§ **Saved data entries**
= = =

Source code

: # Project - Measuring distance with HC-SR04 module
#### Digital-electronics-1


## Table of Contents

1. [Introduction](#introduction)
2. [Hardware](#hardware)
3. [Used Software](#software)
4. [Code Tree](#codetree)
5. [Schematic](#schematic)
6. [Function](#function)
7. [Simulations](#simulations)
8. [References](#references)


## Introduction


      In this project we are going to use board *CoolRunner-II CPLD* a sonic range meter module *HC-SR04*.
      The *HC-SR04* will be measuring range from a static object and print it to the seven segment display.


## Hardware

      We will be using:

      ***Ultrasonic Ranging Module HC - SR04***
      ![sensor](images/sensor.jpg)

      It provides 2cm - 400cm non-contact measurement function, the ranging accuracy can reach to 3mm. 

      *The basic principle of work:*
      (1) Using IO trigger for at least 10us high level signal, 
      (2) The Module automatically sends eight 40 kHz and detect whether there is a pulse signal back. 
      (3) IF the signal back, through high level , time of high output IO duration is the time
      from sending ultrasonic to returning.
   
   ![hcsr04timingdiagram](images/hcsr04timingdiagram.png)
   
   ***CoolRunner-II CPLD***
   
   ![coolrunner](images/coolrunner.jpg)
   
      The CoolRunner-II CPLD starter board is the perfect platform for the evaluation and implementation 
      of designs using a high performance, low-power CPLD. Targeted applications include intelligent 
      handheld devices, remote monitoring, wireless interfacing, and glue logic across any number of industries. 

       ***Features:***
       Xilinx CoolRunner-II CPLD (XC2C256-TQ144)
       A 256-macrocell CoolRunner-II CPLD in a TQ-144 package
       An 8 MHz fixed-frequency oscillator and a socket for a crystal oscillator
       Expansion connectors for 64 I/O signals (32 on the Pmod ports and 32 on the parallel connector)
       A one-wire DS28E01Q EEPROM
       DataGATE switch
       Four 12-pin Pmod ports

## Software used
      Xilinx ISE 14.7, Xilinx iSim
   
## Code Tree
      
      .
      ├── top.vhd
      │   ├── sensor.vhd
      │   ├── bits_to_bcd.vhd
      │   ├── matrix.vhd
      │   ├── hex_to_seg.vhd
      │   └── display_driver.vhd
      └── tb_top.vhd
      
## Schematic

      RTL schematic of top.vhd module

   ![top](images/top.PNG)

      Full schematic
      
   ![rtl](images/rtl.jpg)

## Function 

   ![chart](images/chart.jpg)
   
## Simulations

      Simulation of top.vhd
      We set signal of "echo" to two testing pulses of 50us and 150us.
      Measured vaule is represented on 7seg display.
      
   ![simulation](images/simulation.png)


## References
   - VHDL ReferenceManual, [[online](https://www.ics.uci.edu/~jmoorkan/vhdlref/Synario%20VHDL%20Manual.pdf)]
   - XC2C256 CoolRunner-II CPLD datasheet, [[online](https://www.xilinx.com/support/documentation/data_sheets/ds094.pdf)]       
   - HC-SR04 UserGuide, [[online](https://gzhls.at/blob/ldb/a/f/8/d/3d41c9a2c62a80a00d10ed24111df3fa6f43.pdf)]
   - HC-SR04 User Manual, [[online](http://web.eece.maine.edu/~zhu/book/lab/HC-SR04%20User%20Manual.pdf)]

= = =

§ **YOUR OBJECTIVE**
In the records above, locate the lines holding the word "from". Copy each of them.

§ **RESULT FOR THIS TASK**
      The *HC-SR04* will be measuring range from a static object and print it to the seven segment display.
      from sending ultrasonic to returning.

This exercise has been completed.